■ Study material ■
+++

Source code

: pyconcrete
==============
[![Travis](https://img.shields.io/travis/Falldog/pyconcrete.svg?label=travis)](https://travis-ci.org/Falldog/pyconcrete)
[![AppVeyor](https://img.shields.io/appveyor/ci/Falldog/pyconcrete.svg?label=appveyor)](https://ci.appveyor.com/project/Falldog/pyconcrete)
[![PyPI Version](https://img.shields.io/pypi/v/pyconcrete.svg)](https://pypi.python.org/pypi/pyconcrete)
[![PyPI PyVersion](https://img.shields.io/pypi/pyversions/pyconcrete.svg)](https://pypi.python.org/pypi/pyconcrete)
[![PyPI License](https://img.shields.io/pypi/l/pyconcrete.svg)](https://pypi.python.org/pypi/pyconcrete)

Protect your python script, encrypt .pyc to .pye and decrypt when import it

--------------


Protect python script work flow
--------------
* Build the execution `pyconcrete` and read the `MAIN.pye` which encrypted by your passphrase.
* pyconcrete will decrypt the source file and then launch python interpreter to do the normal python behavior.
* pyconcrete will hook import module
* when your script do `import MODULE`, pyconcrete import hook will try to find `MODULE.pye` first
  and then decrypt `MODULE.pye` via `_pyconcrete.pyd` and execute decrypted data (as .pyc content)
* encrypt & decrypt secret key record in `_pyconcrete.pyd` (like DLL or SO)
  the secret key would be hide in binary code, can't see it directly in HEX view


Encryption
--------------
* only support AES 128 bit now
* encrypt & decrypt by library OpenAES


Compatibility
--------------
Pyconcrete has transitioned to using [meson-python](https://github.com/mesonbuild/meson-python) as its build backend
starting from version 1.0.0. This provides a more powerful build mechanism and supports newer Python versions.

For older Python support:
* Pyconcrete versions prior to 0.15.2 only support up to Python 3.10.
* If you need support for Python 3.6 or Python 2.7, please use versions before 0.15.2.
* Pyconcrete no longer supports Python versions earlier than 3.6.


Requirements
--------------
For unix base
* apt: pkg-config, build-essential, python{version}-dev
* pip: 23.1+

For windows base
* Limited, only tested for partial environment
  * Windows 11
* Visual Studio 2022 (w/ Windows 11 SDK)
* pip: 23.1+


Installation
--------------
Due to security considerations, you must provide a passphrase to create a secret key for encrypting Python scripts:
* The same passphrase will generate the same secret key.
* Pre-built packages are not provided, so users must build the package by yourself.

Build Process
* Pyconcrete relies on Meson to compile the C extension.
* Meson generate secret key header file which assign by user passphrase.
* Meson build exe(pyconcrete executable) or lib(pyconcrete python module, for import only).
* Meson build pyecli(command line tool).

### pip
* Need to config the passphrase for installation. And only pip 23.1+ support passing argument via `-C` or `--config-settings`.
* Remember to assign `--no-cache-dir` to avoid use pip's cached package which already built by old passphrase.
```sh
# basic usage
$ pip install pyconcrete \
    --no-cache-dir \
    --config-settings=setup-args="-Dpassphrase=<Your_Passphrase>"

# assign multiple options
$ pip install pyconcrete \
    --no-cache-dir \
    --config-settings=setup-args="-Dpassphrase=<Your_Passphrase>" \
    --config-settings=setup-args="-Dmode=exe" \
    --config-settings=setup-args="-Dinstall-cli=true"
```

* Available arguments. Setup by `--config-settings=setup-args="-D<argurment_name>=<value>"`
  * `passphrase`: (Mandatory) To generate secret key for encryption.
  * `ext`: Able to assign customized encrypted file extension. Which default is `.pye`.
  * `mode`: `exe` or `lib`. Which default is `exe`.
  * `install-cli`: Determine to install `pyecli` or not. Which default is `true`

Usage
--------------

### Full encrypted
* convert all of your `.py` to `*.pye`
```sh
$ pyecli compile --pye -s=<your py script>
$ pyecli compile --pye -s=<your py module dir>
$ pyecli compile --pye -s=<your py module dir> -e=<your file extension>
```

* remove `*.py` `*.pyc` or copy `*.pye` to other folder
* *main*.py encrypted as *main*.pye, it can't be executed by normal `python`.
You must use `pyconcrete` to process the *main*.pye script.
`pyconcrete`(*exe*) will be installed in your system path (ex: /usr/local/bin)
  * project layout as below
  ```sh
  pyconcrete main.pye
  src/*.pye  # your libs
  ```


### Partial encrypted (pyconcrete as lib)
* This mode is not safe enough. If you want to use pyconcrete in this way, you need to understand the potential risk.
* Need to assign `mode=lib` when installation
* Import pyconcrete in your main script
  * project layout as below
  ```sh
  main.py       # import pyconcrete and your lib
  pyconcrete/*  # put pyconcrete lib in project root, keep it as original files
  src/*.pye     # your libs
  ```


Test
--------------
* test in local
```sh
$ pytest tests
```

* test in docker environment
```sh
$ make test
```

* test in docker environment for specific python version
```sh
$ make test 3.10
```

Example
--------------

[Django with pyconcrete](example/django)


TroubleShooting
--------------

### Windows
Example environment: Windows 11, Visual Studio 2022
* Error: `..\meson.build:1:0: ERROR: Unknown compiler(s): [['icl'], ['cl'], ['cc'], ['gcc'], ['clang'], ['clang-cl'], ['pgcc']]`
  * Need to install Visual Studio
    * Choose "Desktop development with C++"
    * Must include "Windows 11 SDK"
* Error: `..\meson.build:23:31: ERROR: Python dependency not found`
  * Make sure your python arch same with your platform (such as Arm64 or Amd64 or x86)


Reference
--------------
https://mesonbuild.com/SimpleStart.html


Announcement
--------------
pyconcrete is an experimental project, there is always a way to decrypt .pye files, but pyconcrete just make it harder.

+++

■ Task goal ■
Word for word, repeat the line holding "ERROR: Python dependency" and all lines after it through the end of the entries above.

■ Answer to this task ■
* Error: `..\meson.build:23:31: ERROR: Python dependency not found`
  * Make sure your python arch same with your platform (such as Arm64 or Amd64 or x86)


Reference
--------------
https://mesonbuild.com/SimpleStart.html


Announcement
--------------
pyconcrete is an experimental project, there is always a way to decrypt .pye files, but pyconcrete just make it harder.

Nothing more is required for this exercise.